History

United States
- Ordered: as Rachel Miller
- Laid down: date unknown
- Launched: 1863
- Acquired: 13 June 1863
- Commissioned: 25 July 1863
- Decommissioned: 7 August 1865
- In service: July 1863
- Stricken: 1865 (est.)
- Fate: Sold, 17 August 1865

General characteristics
- Displacement: 212 tons
- Length: 154 ft (47 m)
- Beam: 32 ft 9 in (9.98 m)
- Draft: 6 ft (1.8 m)
- Depth of hold: 5 ft (1.5 m)
- Propulsion: steam engine; stern wheel-propelled;
- Speed: 8 knots
- Complement: not known
- Armament: six 24-pounder howitzers

= USS Reindeer (1863) =

Gunboat of the United States Navy

USS Reindeer was a steamer purchased by the Union Navy during the American Civil War.

She was used by the Union Navy as a gunboat assigned to patrol Confederate waterways. Post-war she was converted into a dispatch vessel and served that function until finally decommissioned.

==Built in Cincinnati in 1863==
Reindeer, a wooden, stern-wheel gunboat (No. 35) built at Cincinnati, Ohio, in the spring of 1863 as Rachel Miller, was purchased by the Navy there on 13 June 1863 and placed in service early in July 1863.

==Civil War service==
=== Assigned to the Mississippi Squadron ===

Reindeer joined the Mississippi Squadron just as Union Army and Navy efforts to open the entire Mississippi River system to Federal shipping finally reached fruition with the capture of the South's river strongholds at Vicksburg, Mississippi, and Port Hudson, Louisiana.

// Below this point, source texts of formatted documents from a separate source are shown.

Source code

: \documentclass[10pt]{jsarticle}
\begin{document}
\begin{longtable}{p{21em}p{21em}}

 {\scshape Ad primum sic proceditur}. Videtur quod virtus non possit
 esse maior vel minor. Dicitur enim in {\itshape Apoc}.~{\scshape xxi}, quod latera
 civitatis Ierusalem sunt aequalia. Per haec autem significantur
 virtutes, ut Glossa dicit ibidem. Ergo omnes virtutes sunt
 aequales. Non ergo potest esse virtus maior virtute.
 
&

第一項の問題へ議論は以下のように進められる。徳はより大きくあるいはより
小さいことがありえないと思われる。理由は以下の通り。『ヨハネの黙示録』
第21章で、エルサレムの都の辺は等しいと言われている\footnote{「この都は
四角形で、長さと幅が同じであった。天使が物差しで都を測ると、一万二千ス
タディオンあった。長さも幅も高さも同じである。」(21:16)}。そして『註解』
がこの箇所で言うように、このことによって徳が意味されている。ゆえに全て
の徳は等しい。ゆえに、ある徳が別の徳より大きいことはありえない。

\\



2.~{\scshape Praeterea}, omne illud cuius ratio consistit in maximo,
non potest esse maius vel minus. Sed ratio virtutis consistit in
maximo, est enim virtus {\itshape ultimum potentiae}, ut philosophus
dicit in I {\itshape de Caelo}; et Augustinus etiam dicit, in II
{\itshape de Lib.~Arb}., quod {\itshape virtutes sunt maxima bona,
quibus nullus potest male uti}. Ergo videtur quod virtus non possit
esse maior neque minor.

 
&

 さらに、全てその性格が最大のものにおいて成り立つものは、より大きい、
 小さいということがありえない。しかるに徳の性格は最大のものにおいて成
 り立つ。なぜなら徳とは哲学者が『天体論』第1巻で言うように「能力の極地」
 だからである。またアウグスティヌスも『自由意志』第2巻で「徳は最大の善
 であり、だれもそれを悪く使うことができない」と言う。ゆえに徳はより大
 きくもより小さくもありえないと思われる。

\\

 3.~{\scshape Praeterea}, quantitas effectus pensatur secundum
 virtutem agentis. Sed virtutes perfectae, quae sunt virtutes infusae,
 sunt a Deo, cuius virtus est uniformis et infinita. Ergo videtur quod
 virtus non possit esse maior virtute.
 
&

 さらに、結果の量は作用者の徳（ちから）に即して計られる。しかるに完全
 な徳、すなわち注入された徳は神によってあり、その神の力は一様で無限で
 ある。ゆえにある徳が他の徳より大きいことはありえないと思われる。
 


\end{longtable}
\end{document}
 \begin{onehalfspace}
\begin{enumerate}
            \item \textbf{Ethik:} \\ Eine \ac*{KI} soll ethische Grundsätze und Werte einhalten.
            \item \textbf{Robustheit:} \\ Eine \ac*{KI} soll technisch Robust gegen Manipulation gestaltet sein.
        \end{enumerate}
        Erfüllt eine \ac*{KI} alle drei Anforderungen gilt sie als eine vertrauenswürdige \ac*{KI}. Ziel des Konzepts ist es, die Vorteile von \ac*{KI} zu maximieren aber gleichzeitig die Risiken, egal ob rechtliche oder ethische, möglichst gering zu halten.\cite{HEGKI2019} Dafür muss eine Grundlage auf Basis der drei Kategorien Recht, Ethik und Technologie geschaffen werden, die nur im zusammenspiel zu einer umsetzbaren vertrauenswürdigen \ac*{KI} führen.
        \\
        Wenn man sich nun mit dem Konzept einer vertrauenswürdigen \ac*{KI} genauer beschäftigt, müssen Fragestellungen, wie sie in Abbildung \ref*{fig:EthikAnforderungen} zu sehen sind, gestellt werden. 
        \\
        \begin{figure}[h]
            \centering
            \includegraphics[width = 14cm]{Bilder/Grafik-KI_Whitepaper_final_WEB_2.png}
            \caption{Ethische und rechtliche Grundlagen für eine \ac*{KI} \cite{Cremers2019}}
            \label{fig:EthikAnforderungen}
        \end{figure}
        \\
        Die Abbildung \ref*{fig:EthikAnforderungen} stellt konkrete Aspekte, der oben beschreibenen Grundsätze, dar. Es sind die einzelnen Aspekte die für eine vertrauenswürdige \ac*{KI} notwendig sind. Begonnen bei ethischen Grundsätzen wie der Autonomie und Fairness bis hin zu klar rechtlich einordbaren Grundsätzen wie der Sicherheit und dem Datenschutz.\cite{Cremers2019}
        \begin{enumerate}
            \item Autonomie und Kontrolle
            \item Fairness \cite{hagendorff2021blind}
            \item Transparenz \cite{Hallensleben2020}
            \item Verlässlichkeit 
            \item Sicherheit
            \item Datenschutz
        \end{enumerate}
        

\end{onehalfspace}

===Opening of the Confederate waterways to Union Navy control===
This achievement of Northern arms opened a new phase of the Civil War in the West. Control of the vast inland waterways, which meandered through the Confederacy, gave Union commanders strategic lines of supply and communication for campaigns which would pierce into the South's heartland to deprive the Confederacy of its centers of strength.

To counter this strategy, Southern generals attempted to deprive the North of the use of these vital rivers. Lacking a powerful naval arm to challenge Federal forces afloat, the South resorted to guerrilla raids and cavalry forays against Union bases along the riverbanks and on supply ships which plied the rivers bringing Mr. Lincoln's soldiers food, clothing, ammunition, and the other necessities of war.

===Supporting the effort to suppress Morgan’s Raiders===

It was Reindeer's job to protect Northern shipping from Southern raiders. After Confederate Brig. Gen. John H. Morgan crossed the Ohio River and invaded the North with some 2,500 troops early in July, Reindeer joined a group of Union gunboats which patrolled the river for 10 days to prevent his crossing back to the southern bank and escaping. Aided by Union troops under Major General Ambrose Burnside, they chased Morgan for almost 500 miles before they caught up with him at Buffington Island on the 19th and captured about half of the invading force.

===Reindeer finally officially commissioned===

The crisis passed, Reindeer returned to Cincinnati for a belated commissioning ceremony on 25 July 1863. She operated along the Ohio from Louisville, Kentucky, to Madison, Indiana, watchful against guerrilla batteries as she patrolled the river and escorted transports and supply ships.

===Reassigned to Cumberland River operations===

On 15 November, the gunboat was transferred to the Cumberland River for similar duty. In the months that followed, she frequently engaged Confederate batteries which fired upon her from temporary positions along the riverbanks as she reconnoitered the upper Cumberland and supported Army operations in Tennessee which would ultimately culminate in General William Tecumseh Sherman's death thrust through Georgia to the sea. She also participated in the Battle of Nashville December, 2nd, 4th and 15th, 1864.

On 11 April 1864, Reindeer became a dispatch vessel for the Navy base at Mound City, Illinois, and served in that capacity until she decommissioned on 7 August 1865.

==Post-war disposal and subsequent civilian career==
She was sold at public auction on 17 August 1865 to J. A. Williamson, et al., and was redocumented as Mariner on 5 October 1865. The ship operated as a merchantman until she was stranded and destroyed at Decatur, Alabama, on 9 May 1867.